Example Training data (input) with inferred data (output) in our example gives us the following results after 1000 interactions.

Using Model MultiLayer Back-Propagation apply in Music Classification.

The most important point in creating any neural network model is the creation of the DataSet and its normalization. The dataset data must be well defined and carefully selected to represent the problem to be solved. (THIS POINT IS ONE OF THE MOST IMPORTANT IN THE CREATION OF THE MODEL).

DATASET EXAMPLE – MUSIC.TXT

NORMALIZATION DATASET – MUSIC.TXT

A segment of the training results, applying the model.

Using «ImportModelMultiLayer» extension module to infer test data.

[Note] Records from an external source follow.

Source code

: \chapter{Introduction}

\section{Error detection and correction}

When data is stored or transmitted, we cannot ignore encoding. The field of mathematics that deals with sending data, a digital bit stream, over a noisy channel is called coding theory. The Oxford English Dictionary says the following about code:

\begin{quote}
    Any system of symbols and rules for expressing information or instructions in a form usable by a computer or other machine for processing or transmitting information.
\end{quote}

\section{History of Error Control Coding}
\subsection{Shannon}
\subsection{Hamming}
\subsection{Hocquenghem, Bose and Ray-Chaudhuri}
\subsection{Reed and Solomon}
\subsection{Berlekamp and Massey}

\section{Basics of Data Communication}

As we can see, the inferred data gives us correct data to be able to apply our model in practical cases.

Conclusions.

All models have been made on older devices (smartphones) with little processing power to ensure that current devices perform adequately in performance, for example this music rating example was a ZTE Blade L130 (2019) model. This model is very basic with 512 MB memory, 8GB storage, SPRD 4-core 1.3GHz CPU. The training was carried out on the same device and took approximately 29 seconds.

The above guarantees that any current or recent model’s performance will be optimal in final training and/or test execution.